◆ **Work task**
Go through the lines below and repeat each one exactly, skipping pictures.

- - - -

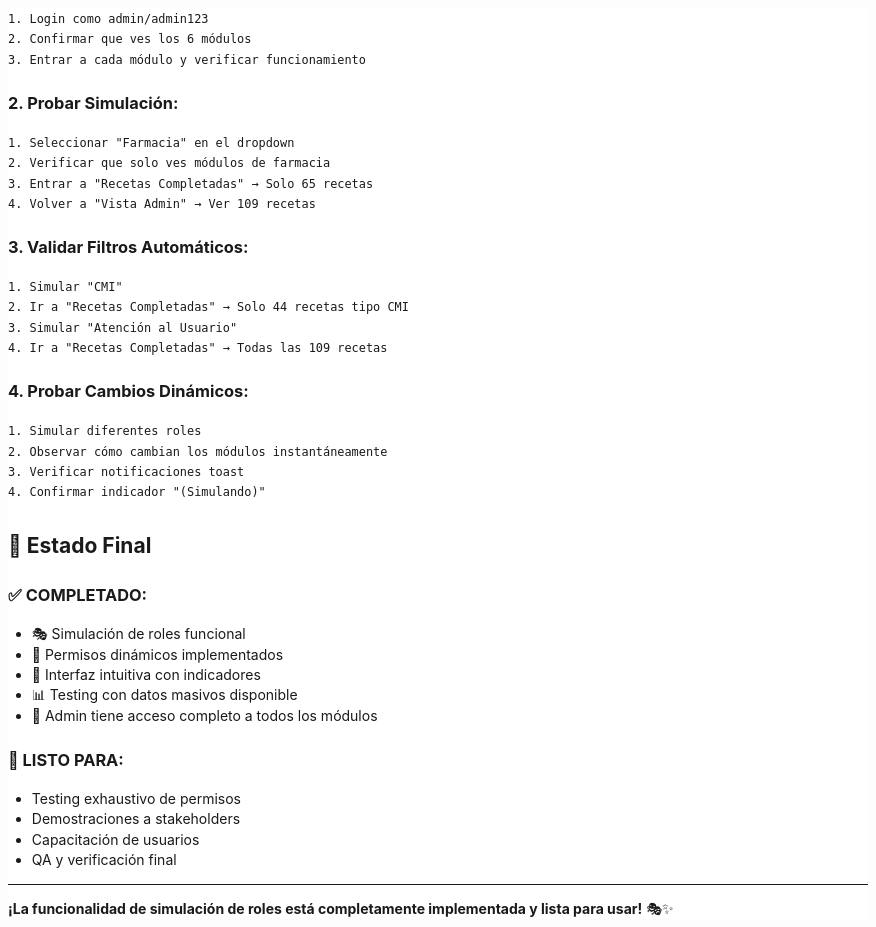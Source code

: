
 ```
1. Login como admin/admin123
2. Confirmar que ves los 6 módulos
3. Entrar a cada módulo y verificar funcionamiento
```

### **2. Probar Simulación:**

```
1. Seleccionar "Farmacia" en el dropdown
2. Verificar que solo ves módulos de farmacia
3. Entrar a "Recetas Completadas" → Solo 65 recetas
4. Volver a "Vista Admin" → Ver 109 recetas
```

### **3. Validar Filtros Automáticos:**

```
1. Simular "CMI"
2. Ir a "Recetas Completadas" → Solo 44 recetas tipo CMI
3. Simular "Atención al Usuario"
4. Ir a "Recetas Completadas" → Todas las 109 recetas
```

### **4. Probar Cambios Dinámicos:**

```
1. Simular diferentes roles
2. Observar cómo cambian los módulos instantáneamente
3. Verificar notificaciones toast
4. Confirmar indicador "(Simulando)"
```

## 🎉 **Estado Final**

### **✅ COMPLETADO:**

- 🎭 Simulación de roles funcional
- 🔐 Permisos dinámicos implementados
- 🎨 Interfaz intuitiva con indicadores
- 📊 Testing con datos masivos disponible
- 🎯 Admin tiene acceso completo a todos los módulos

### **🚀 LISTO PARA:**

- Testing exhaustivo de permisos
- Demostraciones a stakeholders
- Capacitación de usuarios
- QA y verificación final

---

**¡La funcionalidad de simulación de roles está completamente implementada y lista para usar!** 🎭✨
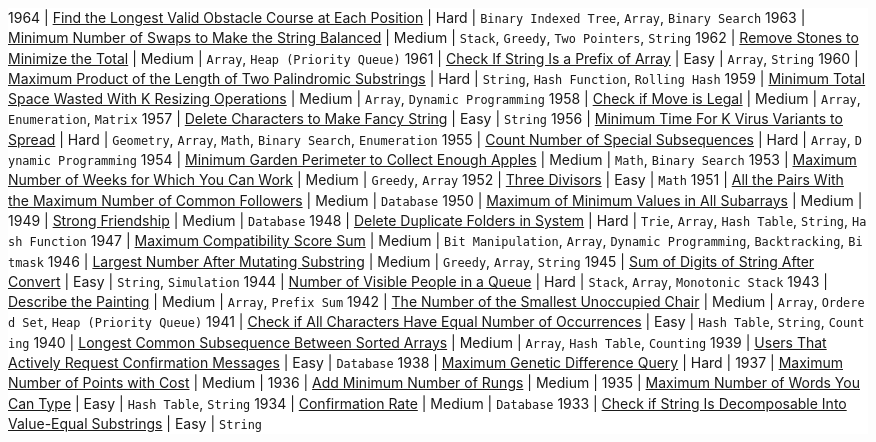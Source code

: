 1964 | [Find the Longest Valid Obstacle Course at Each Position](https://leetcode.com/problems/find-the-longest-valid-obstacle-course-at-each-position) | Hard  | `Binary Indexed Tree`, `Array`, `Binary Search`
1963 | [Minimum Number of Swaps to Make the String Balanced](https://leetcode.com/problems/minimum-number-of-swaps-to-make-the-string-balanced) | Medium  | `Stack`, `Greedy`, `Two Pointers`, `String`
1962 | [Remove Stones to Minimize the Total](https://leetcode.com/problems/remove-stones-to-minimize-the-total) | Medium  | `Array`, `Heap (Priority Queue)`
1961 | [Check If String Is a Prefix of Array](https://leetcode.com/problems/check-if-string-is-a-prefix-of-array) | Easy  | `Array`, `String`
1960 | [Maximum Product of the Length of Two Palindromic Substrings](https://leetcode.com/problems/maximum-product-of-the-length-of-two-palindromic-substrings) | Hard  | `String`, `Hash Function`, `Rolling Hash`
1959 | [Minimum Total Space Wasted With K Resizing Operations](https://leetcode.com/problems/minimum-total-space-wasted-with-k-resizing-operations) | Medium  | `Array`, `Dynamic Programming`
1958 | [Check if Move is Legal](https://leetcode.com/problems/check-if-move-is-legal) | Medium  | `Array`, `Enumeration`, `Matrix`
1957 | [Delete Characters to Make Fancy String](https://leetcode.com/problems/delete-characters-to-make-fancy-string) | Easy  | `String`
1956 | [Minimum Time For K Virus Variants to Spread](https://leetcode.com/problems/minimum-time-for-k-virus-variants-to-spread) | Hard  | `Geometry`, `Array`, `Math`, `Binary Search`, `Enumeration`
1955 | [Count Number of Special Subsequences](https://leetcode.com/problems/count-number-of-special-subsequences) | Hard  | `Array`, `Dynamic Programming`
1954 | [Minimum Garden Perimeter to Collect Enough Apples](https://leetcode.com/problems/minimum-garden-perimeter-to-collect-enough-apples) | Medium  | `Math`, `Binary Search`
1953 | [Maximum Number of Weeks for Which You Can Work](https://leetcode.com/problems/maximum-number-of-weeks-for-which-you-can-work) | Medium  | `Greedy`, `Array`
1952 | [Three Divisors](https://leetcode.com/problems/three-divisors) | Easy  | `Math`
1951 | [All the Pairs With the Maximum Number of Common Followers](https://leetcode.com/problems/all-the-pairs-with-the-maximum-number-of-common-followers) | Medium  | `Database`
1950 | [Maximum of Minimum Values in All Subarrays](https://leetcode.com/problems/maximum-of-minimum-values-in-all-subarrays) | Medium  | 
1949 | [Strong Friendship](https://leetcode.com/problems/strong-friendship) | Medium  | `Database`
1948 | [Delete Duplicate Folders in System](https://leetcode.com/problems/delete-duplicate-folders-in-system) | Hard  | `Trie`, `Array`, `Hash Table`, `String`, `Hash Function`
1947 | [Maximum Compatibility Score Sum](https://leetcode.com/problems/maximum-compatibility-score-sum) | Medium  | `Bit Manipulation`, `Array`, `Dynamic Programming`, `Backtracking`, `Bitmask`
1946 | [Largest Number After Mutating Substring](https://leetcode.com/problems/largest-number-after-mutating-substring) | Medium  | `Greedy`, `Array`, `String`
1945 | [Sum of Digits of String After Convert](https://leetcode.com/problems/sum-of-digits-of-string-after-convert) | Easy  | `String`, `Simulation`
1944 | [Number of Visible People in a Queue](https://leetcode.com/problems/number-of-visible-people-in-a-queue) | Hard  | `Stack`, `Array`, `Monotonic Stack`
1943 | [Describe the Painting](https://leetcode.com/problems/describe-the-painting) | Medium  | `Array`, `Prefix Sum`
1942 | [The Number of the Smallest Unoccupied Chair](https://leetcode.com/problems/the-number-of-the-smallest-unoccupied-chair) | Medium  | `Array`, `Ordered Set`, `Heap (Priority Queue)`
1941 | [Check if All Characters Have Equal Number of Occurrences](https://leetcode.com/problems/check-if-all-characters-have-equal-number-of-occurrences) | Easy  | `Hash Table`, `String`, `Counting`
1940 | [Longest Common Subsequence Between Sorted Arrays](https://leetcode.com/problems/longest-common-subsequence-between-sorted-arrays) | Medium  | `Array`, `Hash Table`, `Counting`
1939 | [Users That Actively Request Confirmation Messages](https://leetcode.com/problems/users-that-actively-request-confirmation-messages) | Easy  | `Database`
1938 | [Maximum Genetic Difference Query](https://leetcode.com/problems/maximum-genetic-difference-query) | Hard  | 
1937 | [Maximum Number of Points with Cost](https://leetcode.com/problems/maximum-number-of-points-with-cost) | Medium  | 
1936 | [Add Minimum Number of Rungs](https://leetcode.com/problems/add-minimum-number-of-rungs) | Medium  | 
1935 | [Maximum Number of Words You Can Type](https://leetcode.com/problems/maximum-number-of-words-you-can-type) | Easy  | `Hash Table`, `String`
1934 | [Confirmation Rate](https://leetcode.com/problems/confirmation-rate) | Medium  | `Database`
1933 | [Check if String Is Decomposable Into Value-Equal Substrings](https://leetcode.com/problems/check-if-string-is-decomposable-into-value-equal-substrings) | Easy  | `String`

- - - -

◆ **Answer to this exercise**
Source code

:
 ```
1. Login como admin/admin123
2. Confirmar que ves los 6 módulos
3. Entrar a cada módulo y verificar funcionamiento
```

### **2. Probar Simulación:**

```
1. Seleccionar "Farmacia" en el dropdown
2. Verificar que solo ves módulos de farmacia
3. Entrar a "Recetas Completadas" → Solo 65 recetas
4. Volver a "Vista Admin" → Ver 109 recetas
```

### **3. Validar Filtros Automáticos:**

```
1. Simular "CMI"
2. Ir a "Recetas Completadas" → Solo 44 recetas tipo CMI
3. Simular "Atención al Usuario"
4. Ir a "Recetas Completadas" → Todas las 109 recetas
```

### **4. Probar Cambios Dinámicos:**

```
1. Simular diferentes roles
2. Observar cómo cambian los módulos instantáneamente
3. Verificar notificaciones toast
4. Confirmar indicador "(Simulando)"
```

## 🎉 **Estado Final**

### **✅ COMPLETADO:**

- 🎭 Simulación de roles funcional
- 🔐 Permisos dinámicos implementados
- 🎨 Interfaz intuitiva con indicadores
- 📊 Testing con datos masivos disponible
- 🎯 Admin tiene acceso completo a todos los módulos

### **🚀 LISTO PARA:**

- Testing exhaustivo de permisos
- Demostraciones a stakeholders
- Capacitación de usuarios
- QA y verificación final

---

**¡La funcionalidad de simulación de roles está completamente implementada y lista para usar!** 🎭✨
Source code

: 1964 | [Find the Longest Valid Obstacle Course at Each Position](https://leetcode.com/problems/find-the-longest-valid-obstacle-course-at-each-position) | Hard  | `Binary Indexed Tree`, `Array`, `Binary Search`
1963 | [Minimum Number of Swaps to Make the String Balanced](https://leetcode.com/problems/minimum-number-of-swaps-to-make-the-string-balanced) | Medium  | `Stack`, `Greedy`, `Two Pointers`, `String`
1962 | [Remove Stones to Minimize the Total](https://leetcode.com/problems/remove-stones-to-minimize-the-total) | Medium  | `Array`, `Heap (Priority Queue)`
1961 | [Check If String Is a Prefix of Array](https://leetcode.com/problems/check-if-string-is-a-prefix-of-array) | Easy  | `Array`, `String`
1960 | [Maximum Product of the Length of Two Palindromic Substrings](https://leetcode.com/problems/maximum-product-of-the-length-of-two-palindromic-substrings) | Hard  | `String`, `Hash Function`, `Rolling Hash`
1959 | [Minimum Total Space Wasted With K Resizing Operations](https://leetcode.com/problems/minimum-total-space-wasted-with-k-resizing-operations) | Medium  | `Array`, `Dynamic Programming`
1958 | [Check if Move is Legal](https://leetcode.com/problems/check-if-move-is-legal) | Medium  | `Array`, `Enumeration`, `Matrix`
1957 | [Delete Characters to Make Fancy String](https://leetcode.com/problems/delete-characters-to-make-fancy-string) | Easy  | `String`
1956 | [Minimum Time For K Virus Variants to Spread](https://leetcode.com/problems/minimum-time-for-k-virus-variants-to-spread) | Hard  | `Geometry`, `Array`, `Math`, `Binary Search`, `Enumeration`
1955 | [Count Number of Special Subsequences](https://leetcode.com/problems/count-number-of-special-subsequences) | Hard  | `Array`, `Dynamic Programming`
1954 | [Minimum Garden Perimeter to Collect Enough Apples](https://leetcode.com/problems/minimum-garden-perimeter-to-collect-enough-apples) | Medium  | `Math`, `Binary Search`
1953 | [Maximum Number of Weeks for Which You Can Work](https://leetcode.com/problems/maximum-number-of-weeks-for-which-you-can-work) | Medium  | `Greedy`, `Array`
1952 | [Three Divisors](https://leetcode.com/problems/three-divisors) | Easy  | `Math`
1951 | [All the Pairs With the Maximum Number of Common Followers](https://leetcode.com/problems/all-the-pairs-with-the-maximum-number-of-common-followers) | Medium  | `Database`
1950 | [Maximum of Minimum Values in All Subarrays](https://leetcode.com/problems/maximum-of-minimum-values-in-all-subarrays) | Medium  | 
1949 | [Strong Friendship](https://leetcode.com/problems/strong-friendship) | Medium  | `Database`
1948 | [Delete Duplicate Folders in System](https://leetcode.com/problems/delete-duplicate-folders-in-system) | Hard  | `Trie`, `Array`, `Hash Table`, `String`, `Hash Function`
1947 | [Maximum Compatibility Score Sum](https://leetcode.com/problems/maximum-compatibility-score-sum) | Medium  | `Bit Manipulation`, `Array`, `Dynamic Programming`, `Backtracking`, `Bitmask`
1946 | [Largest Number After Mutating Substring](https://leetcode.com/problems/largest-number-after-mutating-substring) | Medium  | `Greedy`, `Array`, `String`
1945 | [Sum of Digits of String After Convert](https://leetcode.com/problems/sum-of-digits-of-string-after-convert) | Easy  | `String`, `Simulation`
1944 | [Number of Visible People in a Queue](https://leetcode.com/problems/number-of-visible-people-in-a-queue) | Hard  | `Stack`, `Array`, `Monotonic Stack`
1943 | [Describe the Painting](https://leetcode.com/problems/describe-the-painting) | Medium  | `Array`, `Prefix Sum`
1942 | [The Number of the Smallest Unoccupied Chair](https://leetcode.com/problems/the-number-of-the-smallest-unoccupied-chair) | Medium  | `Array`, `Ordered Set`, `Heap (Priority Queue)`
1941 | [Check if All Characters Have Equal Number of Occurrences](https://leetcode.com/problems/check-if-all-characters-have-equal-number-of-occurrences) | Easy  | `Hash Table`, `String`, `Counting`
1940 | [Longest Common Subsequence Between Sorted Arrays](https://leetcode.com/problems/longest-common-subsequence-between-sorted-arrays) | Medium  | `Array`, `Hash Table`, `Counting`
1939 | [Users That Actively Request Confirmation Messages](https://leetcode.com/problems/users-that-actively-request-confirmation-messages) | Easy  | `Database`
1938 | [Maximum Genetic Difference Query](https://leetcode.com/problems/maximum-genetic-difference-query) | Hard  | 
1937 | [Maximum Number of Points with Cost](https://leetcode.com/problems/maximum-number-of-points-with-cost) | Medium  | 
1936 | [Add Minimum Number of Rungs](https://leetcode.com/problems/add-minimum-number-of-rungs) | Medium  | 
1935 | [Maximum Number of Words You Can Type](https://leetcode.com/problems/maximum-number-of-words-you-can-type) | Easy  | `Hash Table`, `String`
1934 | [Confirmation Rate](https://leetcode.com/problems/confirmation-rate) | Medium  | `Database`
1933 | [Check if String Is Decomposable Into Value-Equal Substrings](https://leetcode.com/problems/check-if-string-is-decomposable-into-value-equal-substrings) | Easy  | `String`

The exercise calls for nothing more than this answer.